● Task prompt:
Find how many lines of the listing below include the word "oder", then report the number by itself.

__________

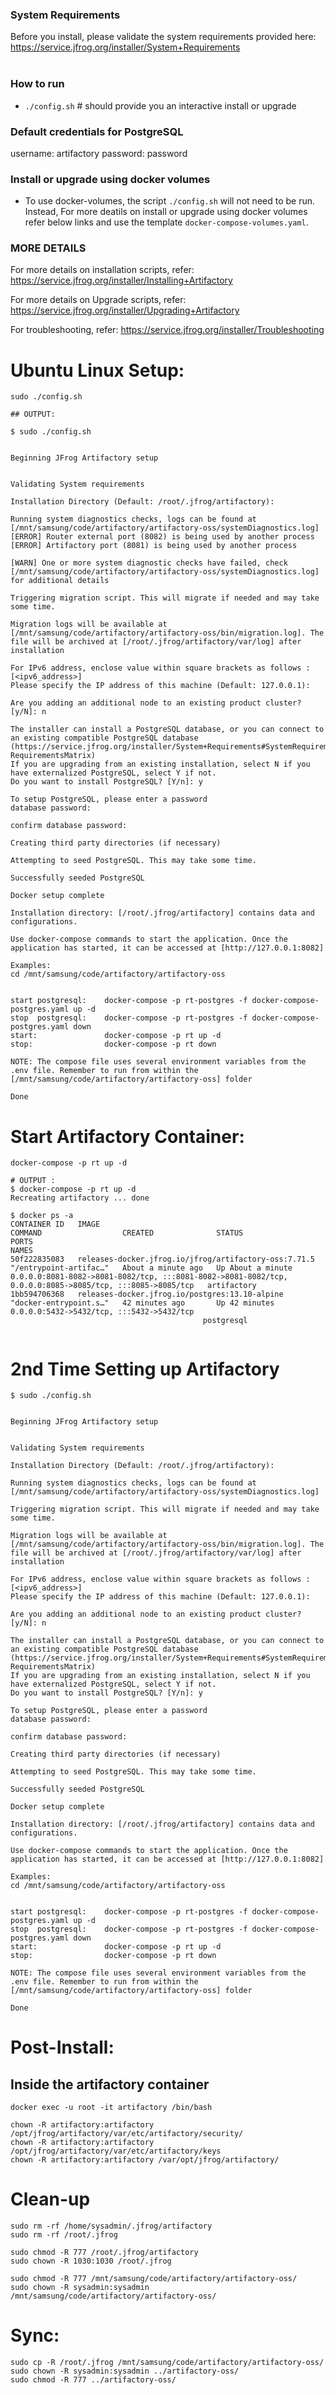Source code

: ### System Requirements
Before you install, please validate the system requirements provided here: https://service.jfrog.org/installer/System+Requirements  
​
### How to run
* `./config.sh` # should provide you an interactive install or upgrade
​
### Default credentials for PostgreSQL
username: artifactory
password: password

### Install or upgrade using docker volumes
* To use docker-volumes, the script `./config.sh` will not need to be run. Instead, For more deatils on install or upgrade using docker volumes refer below links and use the template `docker-compose-volumes.yaml`.

### MORE DETAILS 
For more details on installation scripts, refer: https://service.jfrog.org/installer/Installing+Artifactory

For more details on  Upgrade scripts, refer: https://service.jfrog.org/installer/Upgrading+Artifactory

For troubleshooting, refer: https://service.jfrog.org/installer/Troubleshooting


# Ubuntu Linux Setup:
```
sudo ./config.sh

## OUTPUT: 

$ sudo ./config.sh 


Beginning JFrog Artifactory setup


Validating System requirements

Installation Directory (Default: /root/.jfrog/artifactory): 

Running system diagnostics checks, logs can be found at [/mnt/samsung/code/artifactory/artifactory-oss/systemDiagnostics.log]
[ERROR] Router external port (8082) is being used by another process
[ERROR] Artifactory port (8081) is being used by another process

[WARN] One or more system diagnostic checks have failed, check [/mnt/samsung/code/artifactory/artifactory-oss/systemDiagnostics.log] for additional details

Triggering migration script. This will migrate if needed and may take some time.

Migration logs will be available at [/mnt/samsung/code/artifactory/artifactory-oss/bin/migration.log]. The file will be archived at [/root/.jfrog/artifactory/var/log] after installation

For IPv6 address, enclose value within square brackets as follows : [<ipv6_address>]
Please specify the IP address of this machine (Default: 127.0.0.1): 

Are you adding an additional node to an existing product cluster? [y/N]: n

The installer can install a PostgreSQL database, or you can connect to an existing compatible PostgreSQL database
(https://service.jfrog.org/installer/System+Requirements#SystemRequirements-RequirementsMatrix)
If you are upgrading from an existing installation, select N if you have externalized PostgreSQL, select Y if not.
Do you want to install PostgreSQL? [Y/n]: y

To setup PostgreSQL, please enter a password
database password: 

confirm database password: 

Creating third party directories (if necessary)

Attempting to seed PostgreSQL. This may take some time.

Successfully seeded PostgreSQL

Docker setup complete

Installation directory: [/root/.jfrog/artifactory] contains data and configurations.

Use docker-compose commands to start the application. Once the application has started, it can be accessed at [http://127.0.0.1:8082]

Examples:
cd /mnt/samsung/code/artifactory/artifactory-oss


start postgresql:    docker-compose -p rt-postgres -f docker-compose-postgres.yaml up -d
stop  postgresql:    docker-compose -p rt-postgres -f docker-compose-postgres.yaml down
start:               docker-compose -p rt up -d
stop:                docker-compose -p rt down

NOTE: The compose file uses several environment variables from the .env file. Remember to run from within the [/mnt/samsung/code/artifactory/artifactory-oss] folder

Done

```

# Start Artifactory Container:
```
docker-compose -p rt up -d

# OUTPUT :
$ docker-compose -p rt up -d
Recreating artifactory ... done

$ docker ps -a
CONTAINER ID   IMAGE                                                   COMMAND                  CREATED              STATUS              PORTS                                                                                                      NAMES
50f222835083   releases-docker.jfrog.io/jfrog/artifactory-oss:7.71.5   "/entrypoint-artifac…"   About a minute ago   Up About a minute   0.0.0.0:8081-8082->8081-8082/tcp, :::8081-8082->8081-8082/tcp, 0.0.0.0:8085->8085/tcp, :::8085->8085/tcp   artifactory
1bb594706368   releases-docker.jfrog.io/postgres:13.10-alpine          "docker-entrypoint.s…"   42 minutes ago       Up 42 minutes       0.0.0.0:5432->5432/tcp, :::5432->5432/tcp
                                           postgresql


```


# 2nd Time Setting up Artifactory
```
$ sudo ./config.sh 


Beginning JFrog Artifactory setup


Validating System requirements

Installation Directory (Default: /root/.jfrog/artifactory): 

Running system diagnostics checks, logs can be found at [/mnt/samsung/code/artifactory/artifactory-oss/systemDiagnostics.log]

Triggering migration script. This will migrate if needed and may take some time.

Migration logs will be available at [/mnt/samsung/code/artifactory/artifactory-oss/bin/migration.log]. The file will be archived at [/root/.jfrog/artifactory/var/log] after installation

For IPv6 address, enclose value within square brackets as follows : [<ipv6_address>]
Please specify the IP address of this machine (Default: 127.0.0.1): 

Are you adding an additional node to an existing product cluster? [y/N]: n

The installer can install a PostgreSQL database, or you can connect to an existing compatible PostgreSQL database
(https://service.jfrog.org/installer/System+Requirements#SystemRequirements-RequirementsMatrix)
If you are upgrading from an existing installation, select N if you have externalized PostgreSQL, select Y if not.
Do you want to install PostgreSQL? [Y/n]: y

To setup PostgreSQL, please enter a password
database password: 

confirm database password: 

Creating third party directories (if necessary)

Attempting to seed PostgreSQL. This may take some time.

Successfully seeded PostgreSQL

Docker setup complete

Installation directory: [/root/.jfrog/artifactory] contains data and configurations.

Use docker-compose commands to start the application. Once the application has started, it can be accessed at [http://127.0.0.1:8082]

Examples:
cd /mnt/samsung/code/artifactory/artifactory-oss


start postgresql:    docker-compose -p rt-postgres -f docker-compose-postgres.yaml up -d
stop  postgresql:    docker-compose -p rt-postgres -f docker-compose-postgres.yaml down
start:               docker-compose -p rt up -d
stop:                docker-compose -p rt down

NOTE: The compose file uses several environment variables from the .env file. Remember to run from within the [/mnt/samsung/code/artifactory/artifactory-oss] folder

Done
```

# Post-Install:
## Inside the artifactory container
```
docker exec -u root -it artifactory /bin/bash

chown -R artifactory:artifactory /opt/jfrog/artifactory/var/etc/artifactory/security/
chown -R artifactory:artifactory /opt/jfrog/artifactory/var/etc/artifactory/keys
chown -R artifactory:artifactory /var/opt/jfrog/artifactory/

```


# Clean-up
```
sudo rm -rf /home/sysadmin/.jfrog/artifactory
sudo rm -rf /root/.jfrog

sudo chmod -R 777 /root/.jfrog/artifactory
sudo chown -R 1030:1030 /root/.jfrog

sudo chmod -R 777 /mnt/samsung/code/artifactory/artifactory-oss/
sudo chown -R sysadmin:sysadmin /mnt/samsung/code/artifactory/artifactory-oss/

```



# Sync:
```
sudo cp -R /root/.jfrog /mnt/samsung/code/artifactory/artifactory-oss/
sudo chown -R sysadmin:sysadmin ../artifactory-oss/
sudo chmod -R 777 ../artifactory-oss/
```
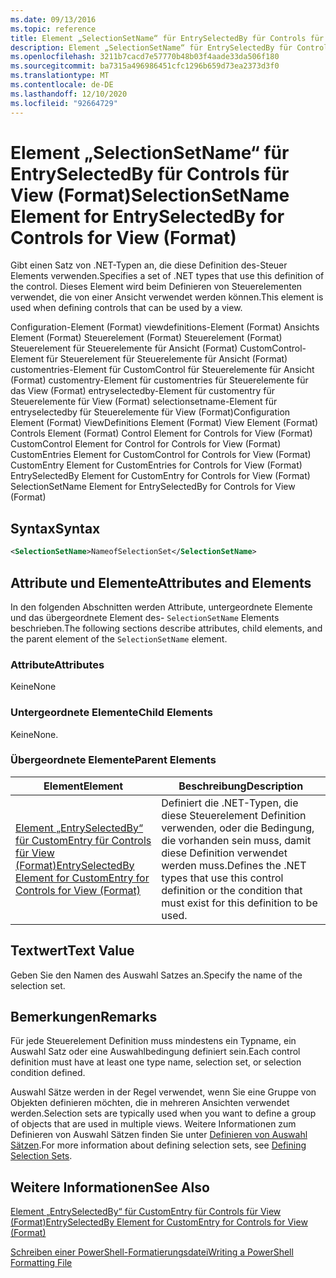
 ```yaml
---
ms.date: 09/13/2016
ms.topic: reference
title: Element „SelectionSetName“ für EntrySelectedBy für Controls für View (Format)
description: Element „SelectionSetName“ für EntrySelectedBy für Controls für View (Format)
ms.openlocfilehash: 3211b7cacd7e57770b48b03f4aade33da506f180
ms.sourcegitcommit: ba7315a496986451cfc1296b659d73ea2373d3f0
ms.translationtype: MT
ms.contentlocale: de-DE
ms.lasthandoff: 12/10/2020
ms.locfileid: "92664729"
---
```

# <a name="selectionsetname-element-for-entryselectedby-for-controls-for-view-format"></a><span data-ttu-id="f4477-103">Element „SelectionSetName“ für EntrySelectedBy für Controls für View (Format)</span><span class="sxs-lookup"><span data-stu-id="f4477-103">SelectionSetName Element for EntrySelectedBy for Controls for View (Format)</span></span>

<span data-ttu-id="f4477-104">Gibt einen Satz von .NET-Typen an, die diese Definition des-Steuer Elements verwenden.</span><span class="sxs-lookup"><span data-stu-id="f4477-104">Specifies a set of .NET types that use this definition of the control.</span></span> <span data-ttu-id="f4477-105">Dieses Element wird beim Definieren von Steuerelementen verwendet, die von einer Ansicht verwendet werden können.</span><span class="sxs-lookup"><span data-stu-id="f4477-105">This element is used when defining controls that can be used by a view.</span></span>

<span data-ttu-id="f4477-106">Configuration-Element (Format) viewdefinitions-Element (Format) Ansichts Element (Format) Steuerelement (Format) Steuerelement (Format) Steuerelement für Steuerelemente für Ansicht (Format) CustomControl-Element für Steuerelement für Steuerelemente für Ansicht (Format) customentries-Element für CustomControl für Steuerelemente für Ansicht (Format) customentry-Element für customentries für Steuerelemente für das View (Format) entryselectedby-Element für customentry für Steuerelemente für View (Format) selectionsetname-Element für entryselectedby für Steuerelemente für View (Format)</span><span class="sxs-lookup"><span data-stu-id="f4477-106">Configuration Element (Format) ViewDefinitions Element (Format) View Element (Format) Controls Element (Format) Control Element for Controls for View (Format) CustomControl Element for Control for Controls for View (Format) CustomEntries Element for CustomControl for Controls for View (Format) CustomEntry Element for CustomEntries for Controls for View (Format) EntrySelectedBy Element for CustomEntry for Controls for View (Format) SelectionSetName Element for EntrySelectedBy for Controls for View (Format)</span></span>

## <a name="syntax"></a><span data-ttu-id="f4477-107">Syntax</span><span class="sxs-lookup"><span data-stu-id="f4477-107">Syntax</span></span>

```xml
<SelectionSetName>NameofSelectionSet</SelectionSetName>

```

## <a name="attributes-and-elements"></a><span data-ttu-id="f4477-108">Attribute und Elemente</span><span class="sxs-lookup"><span data-stu-id="f4477-108">Attributes and Elements</span></span>

<span data-ttu-id="f4477-109">In den folgenden Abschnitten werden Attribute, untergeordnete Elemente und das übergeordnete Element des- `SelectionSetName` Elements beschrieben.</span><span class="sxs-lookup"><span data-stu-id="f4477-109">The following sections describe attributes, child elements, and the parent element of the `SelectionSetName` element.</span></span>

### <a name="attributes"></a><span data-ttu-id="f4477-110">Attribute</span><span class="sxs-lookup"><span data-stu-id="f4477-110">Attributes</span></span>

<span data-ttu-id="f4477-111">Keine</span><span class="sxs-lookup"><span data-stu-id="f4477-111">None</span></span>

### <a name="child-elements"></a><span data-ttu-id="f4477-112">Untergeordnete Elemente</span><span class="sxs-lookup"><span data-stu-id="f4477-112">Child Elements</span></span>

<span data-ttu-id="f4477-113">Keine</span><span class="sxs-lookup"><span data-stu-id="f4477-113">None.</span></span>

### <a name="parent-elements"></a><span data-ttu-id="f4477-114">Übergeordnete Elemente</span><span class="sxs-lookup"><span data-stu-id="f4477-114">Parent Elements</span></span>

|<span data-ttu-id="f4477-115">Element</span><span class="sxs-lookup"><span data-stu-id="f4477-115">Element</span></span>|<span data-ttu-id="f4477-116">Beschreibung</span><span class="sxs-lookup"><span data-stu-id="f4477-116">Description</span></span>|
|-------------|-----------------|
|[<span data-ttu-id="f4477-117">Element „EntrySelectedBy“ für CustomEntry für Controls für View (Format)</span><span class="sxs-lookup"><span data-stu-id="f4477-117">EntrySelectedBy Element for CustomEntry for Controls for View (Format)</span></span>](./entryselectedby-element-for-customentry-for-controls-for-view-format.md)|<span data-ttu-id="f4477-118">Definiert die .NET-Typen, die diese Steuerelement Definition verwenden, oder die Bedingung, die vorhanden sein muss, damit diese Definition verwendet werden muss.</span><span class="sxs-lookup"><span data-stu-id="f4477-118">Defines the .NET types that use this control definition or the condition that must exist for this definition to be used.</span></span>|

## <a name="text-value"></a><span data-ttu-id="f4477-119">Textwert</span><span class="sxs-lookup"><span data-stu-id="f4477-119">Text Value</span></span>

<span data-ttu-id="f4477-120">Geben Sie den Namen des Auswahl Satzes an.</span><span class="sxs-lookup"><span data-stu-id="f4477-120">Specify the name of the selection set.</span></span>

## <a name="remarks"></a><span data-ttu-id="f4477-121">Bemerkungen</span><span class="sxs-lookup"><span data-stu-id="f4477-121">Remarks</span></span>

<span data-ttu-id="f4477-122">Für jede Steuerelement Definition muss mindestens ein Typname, ein Auswahl Satz oder eine Auswahlbedingung definiert sein.</span><span class="sxs-lookup"><span data-stu-id="f4477-122">Each control definition must have at least one type name, selection set, or selection condition defined.</span></span>

<span data-ttu-id="f4477-123">Auswahl Sätze werden in der Regel verwendet, wenn Sie eine Gruppe von Objekten definieren möchten, die in mehreren Ansichten verwendet werden.</span><span class="sxs-lookup"><span data-stu-id="f4477-123">Selection sets are typically used when you want to define a group of objects that are used in multiple views.</span></span> <span data-ttu-id="f4477-124">Weitere Informationen zum Definieren von Auswahl Sätzen finden Sie unter [Definieren von Auswahl Sätzen](./defining-selection-sets.md).</span><span class="sxs-lookup"><span data-stu-id="f4477-124">For more information about defining selection sets, see [Defining Selection Sets](./defining-selection-sets.md).</span></span>

## <a name="see-also"></a><span data-ttu-id="f4477-125">Weitere Informationen</span><span class="sxs-lookup"><span data-stu-id="f4477-125">See Also</span></span>

[<span data-ttu-id="f4477-126">Element „EntrySelectedBy“ für CustomEntry für Controls für View (Format)</span><span class="sxs-lookup"><span data-stu-id="f4477-126">EntrySelectedBy Element for CustomEntry for Controls for View (Format)</span></span>](./entryselectedby-element-for-customentry-for-controls-for-view-format.md)

[<span data-ttu-id="f4477-127">Schreiben einer PowerShell-Formatierungsdatei</span><span class="sxs-lookup"><span data-stu-id="f4477-127">Writing a PowerShell Formatting File</span></span>](./writing-a-powershell-formatting-file.md)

__________

● Response to this task:
2